Content starts
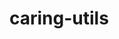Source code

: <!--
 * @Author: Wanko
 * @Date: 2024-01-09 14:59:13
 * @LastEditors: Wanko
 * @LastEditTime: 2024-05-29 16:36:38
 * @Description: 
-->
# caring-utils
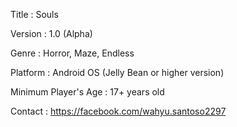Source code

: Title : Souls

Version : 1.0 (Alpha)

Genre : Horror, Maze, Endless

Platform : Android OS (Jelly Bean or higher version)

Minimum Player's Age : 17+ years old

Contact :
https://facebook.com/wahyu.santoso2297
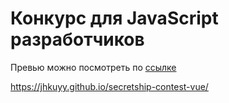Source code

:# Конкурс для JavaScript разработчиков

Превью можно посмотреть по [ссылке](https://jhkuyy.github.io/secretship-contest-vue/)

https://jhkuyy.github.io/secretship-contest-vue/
Content ends
Content starts
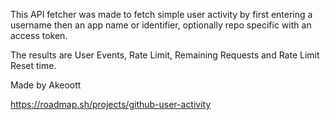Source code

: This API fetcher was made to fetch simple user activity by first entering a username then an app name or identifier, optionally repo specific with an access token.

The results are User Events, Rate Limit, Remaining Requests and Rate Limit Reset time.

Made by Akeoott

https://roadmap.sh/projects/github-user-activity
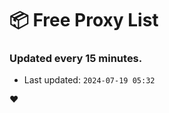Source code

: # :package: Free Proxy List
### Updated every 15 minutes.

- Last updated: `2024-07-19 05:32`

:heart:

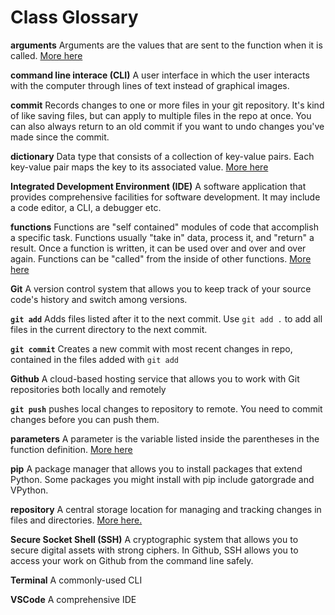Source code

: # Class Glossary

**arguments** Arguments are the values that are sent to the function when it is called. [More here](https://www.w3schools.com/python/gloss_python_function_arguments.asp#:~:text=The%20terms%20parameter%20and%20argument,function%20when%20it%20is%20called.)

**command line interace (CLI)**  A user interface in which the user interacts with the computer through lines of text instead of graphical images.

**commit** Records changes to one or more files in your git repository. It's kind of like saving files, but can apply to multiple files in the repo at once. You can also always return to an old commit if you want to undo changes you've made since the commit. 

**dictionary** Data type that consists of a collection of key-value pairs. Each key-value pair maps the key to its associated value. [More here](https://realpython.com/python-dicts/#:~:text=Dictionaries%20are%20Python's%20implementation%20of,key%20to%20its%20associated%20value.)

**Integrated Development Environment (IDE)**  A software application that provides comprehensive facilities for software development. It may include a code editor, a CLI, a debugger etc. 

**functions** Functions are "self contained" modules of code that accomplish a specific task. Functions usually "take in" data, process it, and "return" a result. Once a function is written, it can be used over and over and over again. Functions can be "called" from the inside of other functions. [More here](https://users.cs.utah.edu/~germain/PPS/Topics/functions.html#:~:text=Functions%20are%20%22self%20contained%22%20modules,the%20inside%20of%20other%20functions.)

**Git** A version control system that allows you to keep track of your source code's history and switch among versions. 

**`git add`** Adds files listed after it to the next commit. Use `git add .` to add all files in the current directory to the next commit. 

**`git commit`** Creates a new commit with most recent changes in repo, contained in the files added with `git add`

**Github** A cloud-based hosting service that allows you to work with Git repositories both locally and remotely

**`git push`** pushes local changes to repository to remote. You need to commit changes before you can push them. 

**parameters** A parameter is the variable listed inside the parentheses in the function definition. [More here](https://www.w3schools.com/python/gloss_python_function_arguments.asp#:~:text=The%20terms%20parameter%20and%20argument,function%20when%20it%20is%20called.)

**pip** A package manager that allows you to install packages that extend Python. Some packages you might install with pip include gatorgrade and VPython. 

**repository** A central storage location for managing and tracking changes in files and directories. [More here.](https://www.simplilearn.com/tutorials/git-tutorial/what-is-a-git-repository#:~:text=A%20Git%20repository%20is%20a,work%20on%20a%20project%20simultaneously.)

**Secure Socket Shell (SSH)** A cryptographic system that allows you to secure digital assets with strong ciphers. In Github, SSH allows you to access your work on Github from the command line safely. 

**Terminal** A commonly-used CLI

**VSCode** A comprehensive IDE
Content ends
**What the task asks:** Within the material above, extract exactly the lines that start at the line containing "of graphical images." and stop after the line containing "since the commit.", and only those.

**Response area:**
**command line interace (CLI)**  A user interface in which the user interacts with the computer through lines of text instead of graphical images.

**commit** Records changes to one or more files in your git repository. It's kind of like saving files, but can apply to multiple files in the repo at once. You can also always return to an old commit if you want to undo changes you've made since the commit. 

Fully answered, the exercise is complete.